Causes Of Civilization, Civilizations Past And Present

The Origins Of Civilizations

The Rise Of Civilization In The Middle East And Africa

Various Authors

Edited By: R. A. Guisepi

The Middle East By 4000 B.C.: The Causes Of Civilization

As you have seen, one reason that civilization first appeared in the

Middle East was because agriculture had taken hold in this region. Over many

centuries agriculture became more common and productive in the Middle East; it

began to create the conditions for further innovations - including

civilization. But the first civilization also required an additional set of

stimuli, the new inventions and organizations that had taken shape around 4000

B.C.

Much time elapsed between the development of agriculture and the rise of

civilization in the Middle East and many other places. The successful

agricultural communities that formed were based primarily on very localized

production, which normally sustained a population despite recurrent disasters

caused by bad weather or harvest problems. Localized agriculture did not

consistently yield the kind of surplus that would allow specializations among

the population, and therefore it could not generate civtlization.

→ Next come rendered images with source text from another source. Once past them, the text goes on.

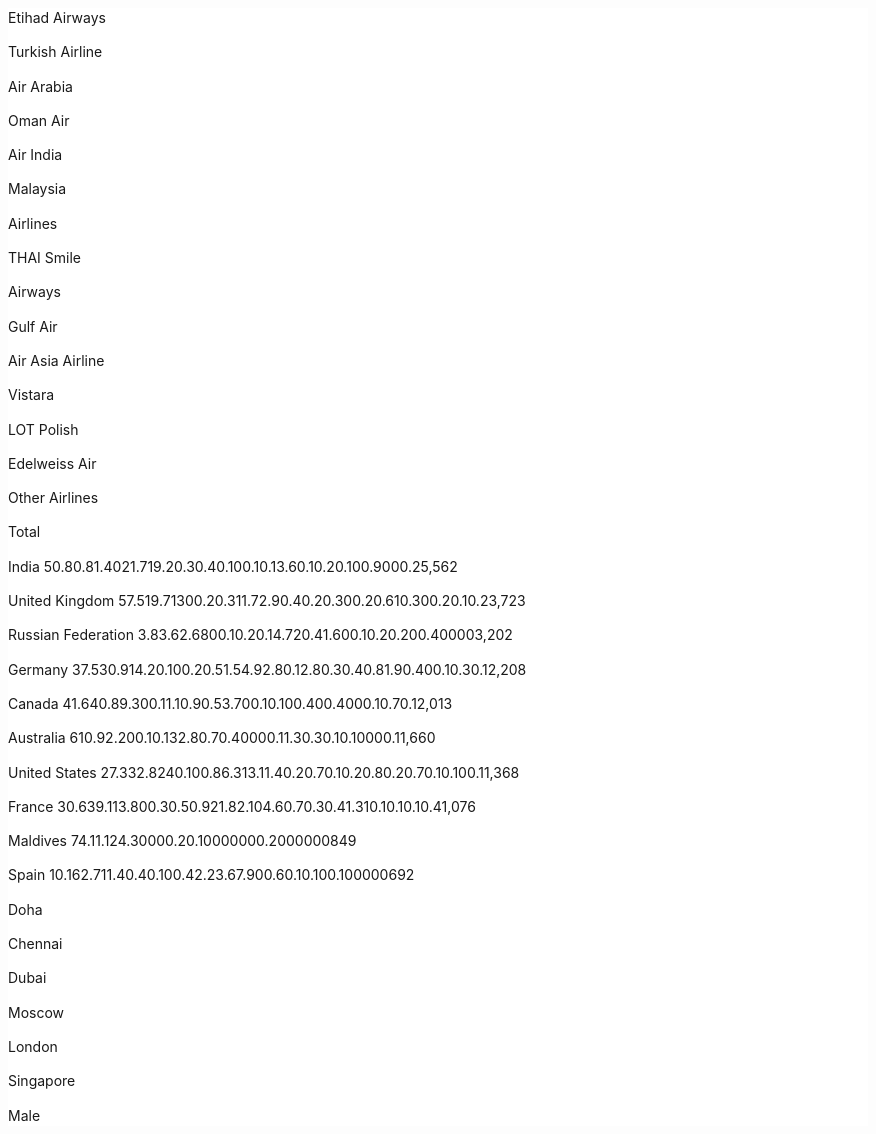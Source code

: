 Etihad Airways

Turkish Airline

Air Arabia

Oman Air

Air India

Malaysia

Airlines

THAI Smile

Airways

Gulf Air

Air Asia Airline

Vistara

LOT Polish

Edelweiss Air

Other Airlines

Total

India 50.80.81.4021.719.20.30.40.100.10.13.60.10.20.100.9000.25,562

United Kingdom 57.519.71300.20.311.72.90.40.20.300.20.610.300.20.10.23,723

Russian Federation 3.83.62.6800.10.20.14.720.41.600.10.20.200.400003,202

Germany 37.530.914.20.100.20.51.54.92.80.12.80.30.40.81.90.400.10.30.12,208

Canada 41.640.89.300.11.10.90.53.700.10.100.400.4000.10.70.12,013

Australia 610.92.200.10.132.80.70.40000.11.30.30.10.10000.11,660

United States 27.332.8240.100.86.313.11.40.20.70.10.20.80.20.70.10.100.11,368

France 30.639.113.800.30.50.921.82.104.60.70.30.41.310.10.10.10.41,076

Maldives 74.11.124.30000.20.10000000.2000000849

Spain 10.162.711.40.40.100.42.23.67.900.60.10.100.100000692

Doha

Chennai

Dubai

Moscow

London

Singapore

Male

Even the formation of small regional centers, such as Jericho or Catal

Huyuk, did not assure a rapid pace of change. Their economic range remained

localized, with little trade or specialization. Most families who inhabited

them produced for their own needs and nothing more. It was important that more

and more regions in the Middle East were pulled into the orbit of agriculture

as the Neolithic revolution gained ground. By 4000 B.C. large nomadic groups

still flourished only at the southern end of the region in the deserts of the

Arabian peninsula. Even the knowledge of agriculture spread slowly, so the

gradual conversion of virtually the whole Middle East and some surrounding

areas was no small achievement. But the shape of agricultural communities

themselves in 4000 B.C. differed little from that of pioneering agricultural

centers 4000 years before.

Based on the expansion of agriculture in the Middle East, a detached

observer who lived a little before 4000 B.C. might have predicted the gradual

spread or independent development of agriculture in many parts of the world.

Portions of India, northern Africa, central Asia, and southern Europe were

already drawn in (though other nearby regions, such as Italy, remained immune

for another millennium and a half). A separate Neolithic revolution was

beginning to take shape in Central America. All this was vital, but it did not

assure the civilizational revolution within key agricultural regions

themselves.

Dynamic Implications Of Agriculture

Several factors flowed together to create the unexpected development of

civilization. While the establishment of agriculture did not guarantee further

change, it did ultimately co tribute to change by encouraging new forms of

social organization. Settled agriculture, as opposed to slash-and-burn

varieties, usually implied some forms of property so that land could be

identified as belonging to a family, a village, or a landlord. Only with

property was there incentive to introduce improvements, such as wells or

irrigation measures, that could be monopolized by those who created them or

left to their heirs. But property meant the need for new kinds of laws and

enforcement mechanisms, which in turn implied more extensive government. Here

agriculture could create some possibilities for trade and could spur

innovation - new kinds of regulations and some government figures who could

enforce them.

Farming encouraged the formation of larger and more stable communities

than had existed before Neolithic times. Most hunting peoples moved in small

groups containing no more than 60 individuals who could not settle in a single

spot lest the game run out. With settled agriculture the constraints changed.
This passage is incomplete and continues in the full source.